Полной противоположностью агента сына Шлимана явился молодой студент инженерного факультета, который, судя по его одежде, был очень беден. Он немного говорил по-итальянски. Был он робок, почтителен и намеревался приобрести книги, необходимые ему для учебы. Однако цены превышали его возможности, но моя мать, растрогавшись, их ему подарила. Когда бедный студент бессвязно пытался выразить свою благодарность, руки его дрожали. Уходил он, прижимая пачку с книгами к груди. На следующий день моя мать получила написанное по-итальянски, хоть с ошибками, но в выражениях достойных и возвышенных, письмо, способное выдержать сравнение с лучшими письмами Гёте, мадам де Севинье и прочих известных авторов прошедших времен. Мать позвала меня с братом и вслух прочла нам письмо бедного признательного студента.

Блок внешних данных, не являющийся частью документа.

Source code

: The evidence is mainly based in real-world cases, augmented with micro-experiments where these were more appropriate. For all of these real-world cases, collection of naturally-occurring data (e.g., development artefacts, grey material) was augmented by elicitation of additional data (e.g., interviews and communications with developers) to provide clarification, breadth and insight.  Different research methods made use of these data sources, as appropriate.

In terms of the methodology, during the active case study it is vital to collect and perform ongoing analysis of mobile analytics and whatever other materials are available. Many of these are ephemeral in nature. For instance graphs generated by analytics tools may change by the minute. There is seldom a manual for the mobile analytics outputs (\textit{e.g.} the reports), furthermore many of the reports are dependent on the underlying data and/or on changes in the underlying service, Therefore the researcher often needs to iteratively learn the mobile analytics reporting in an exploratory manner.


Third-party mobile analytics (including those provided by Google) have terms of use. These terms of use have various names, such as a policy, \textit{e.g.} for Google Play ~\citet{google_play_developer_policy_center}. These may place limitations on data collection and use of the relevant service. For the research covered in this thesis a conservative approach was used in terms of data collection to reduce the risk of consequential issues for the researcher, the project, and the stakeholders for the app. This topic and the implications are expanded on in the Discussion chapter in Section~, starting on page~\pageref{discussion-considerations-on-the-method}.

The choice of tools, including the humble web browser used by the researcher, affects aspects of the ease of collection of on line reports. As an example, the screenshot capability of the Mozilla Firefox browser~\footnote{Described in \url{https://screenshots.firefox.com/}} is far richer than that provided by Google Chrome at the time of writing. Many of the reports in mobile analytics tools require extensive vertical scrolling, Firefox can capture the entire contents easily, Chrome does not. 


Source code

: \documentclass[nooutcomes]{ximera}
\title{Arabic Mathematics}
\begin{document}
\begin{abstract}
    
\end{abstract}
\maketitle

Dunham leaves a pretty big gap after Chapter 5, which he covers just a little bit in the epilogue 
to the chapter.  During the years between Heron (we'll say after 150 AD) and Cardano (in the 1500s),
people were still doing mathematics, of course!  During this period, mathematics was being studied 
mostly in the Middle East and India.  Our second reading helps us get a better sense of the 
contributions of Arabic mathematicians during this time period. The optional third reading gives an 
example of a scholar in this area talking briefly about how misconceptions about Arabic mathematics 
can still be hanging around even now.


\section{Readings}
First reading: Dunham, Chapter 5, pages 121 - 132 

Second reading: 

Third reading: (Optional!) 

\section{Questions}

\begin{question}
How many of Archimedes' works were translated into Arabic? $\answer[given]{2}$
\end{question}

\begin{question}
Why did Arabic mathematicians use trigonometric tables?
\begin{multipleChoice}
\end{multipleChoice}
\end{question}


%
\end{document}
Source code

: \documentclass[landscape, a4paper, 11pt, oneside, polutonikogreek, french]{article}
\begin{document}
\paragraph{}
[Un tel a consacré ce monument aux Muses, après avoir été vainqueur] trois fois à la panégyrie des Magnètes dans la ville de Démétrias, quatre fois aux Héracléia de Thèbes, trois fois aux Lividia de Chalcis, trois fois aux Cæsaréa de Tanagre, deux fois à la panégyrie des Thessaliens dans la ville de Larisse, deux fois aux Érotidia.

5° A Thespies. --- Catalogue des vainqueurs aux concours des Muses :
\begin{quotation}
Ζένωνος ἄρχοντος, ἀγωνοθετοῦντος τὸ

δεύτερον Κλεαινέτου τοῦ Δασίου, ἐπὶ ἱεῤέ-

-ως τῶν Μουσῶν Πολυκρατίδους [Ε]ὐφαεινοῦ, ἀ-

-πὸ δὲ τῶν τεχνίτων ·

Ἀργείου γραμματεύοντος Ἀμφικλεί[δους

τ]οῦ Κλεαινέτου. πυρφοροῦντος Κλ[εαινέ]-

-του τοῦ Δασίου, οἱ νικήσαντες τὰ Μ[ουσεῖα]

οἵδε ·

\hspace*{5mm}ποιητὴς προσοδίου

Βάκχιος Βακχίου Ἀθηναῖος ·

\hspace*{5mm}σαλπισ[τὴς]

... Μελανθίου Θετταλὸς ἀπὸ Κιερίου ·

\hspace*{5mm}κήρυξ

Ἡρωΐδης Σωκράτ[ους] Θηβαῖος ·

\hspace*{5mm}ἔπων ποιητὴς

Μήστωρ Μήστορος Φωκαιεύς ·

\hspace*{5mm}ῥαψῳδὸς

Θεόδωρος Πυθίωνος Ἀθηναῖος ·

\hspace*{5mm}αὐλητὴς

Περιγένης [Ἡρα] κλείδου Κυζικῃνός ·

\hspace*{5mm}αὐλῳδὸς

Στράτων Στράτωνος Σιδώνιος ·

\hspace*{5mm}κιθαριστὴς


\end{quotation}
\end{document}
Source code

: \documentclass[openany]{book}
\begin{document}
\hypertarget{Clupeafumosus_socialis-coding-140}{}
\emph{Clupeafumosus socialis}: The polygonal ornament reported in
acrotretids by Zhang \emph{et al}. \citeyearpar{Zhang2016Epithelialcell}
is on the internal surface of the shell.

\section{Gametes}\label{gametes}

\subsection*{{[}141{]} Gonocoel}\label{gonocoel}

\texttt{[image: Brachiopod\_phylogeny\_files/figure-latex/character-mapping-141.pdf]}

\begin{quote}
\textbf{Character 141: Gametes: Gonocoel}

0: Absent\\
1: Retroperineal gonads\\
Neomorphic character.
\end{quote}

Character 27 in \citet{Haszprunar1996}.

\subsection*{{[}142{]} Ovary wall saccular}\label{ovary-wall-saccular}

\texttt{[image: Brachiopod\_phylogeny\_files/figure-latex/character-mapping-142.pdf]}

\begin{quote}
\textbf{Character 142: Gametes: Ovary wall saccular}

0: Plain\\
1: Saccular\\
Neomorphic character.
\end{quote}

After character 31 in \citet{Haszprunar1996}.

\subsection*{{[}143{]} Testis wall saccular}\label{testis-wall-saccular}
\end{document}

Настал день отъезда. Было решено по дороге в Мюнхен сделать несколько остановок в городах Италии. В Патрах мы погрузились на греческий корабль; корабль направлялся в Венецию, когда он миновал Бриндизи, началась страшная качка, и я почувствовал себя очень плохо. Добравшись до Бари, я упросил мать прервать наше путешествие на корабле и ехать до Венеции по железной дороге. Мой брат в одной из своих книг утверждает, что путешествие на корабле прервано было по причине моей морской болезни. Это правда, возможно, я, настойчивее, чем он, просил мать продолжить путешествие по железной дороге, но также верно и то, что брат мой страдал от морской болезни, по крайней мере так же, как страдал от нее я. Мать уступила моей просьбе. Прибыв в Венецию, мы расположились в гостинице «Луна», однако обедать ходили в ресторан под названием «Черный волос». Начались бесконечные изнурительные хождения по церквям, палаццо, галереям. К вечеру я чувствовал себя смертельно уставшим, поскольку весь день, задрав голову, рассматривал картины и фрески, так что к концу дня у меня ныла шея и ломило затылок. В ту пору в шедеврах Тинторетто, Веронезе и Тициана я разбирался не так, как теперь, то есть видел в них то, что видят все: раскрашенную картинку, простую иллюстрацию, воспринимал их поверхностно, получая относительное удовольствие. Думаю, что скуку, которую я испытывал тогда мальчиком, в такой ситуации испытывает немалое количество взрослых людей разных национальностей в разных странах с той лишь разницей, что, будучи в праве свободно распоряжаться собой, делают они это добровольно, что лишний раз доказывает безграничность человеческой глупости.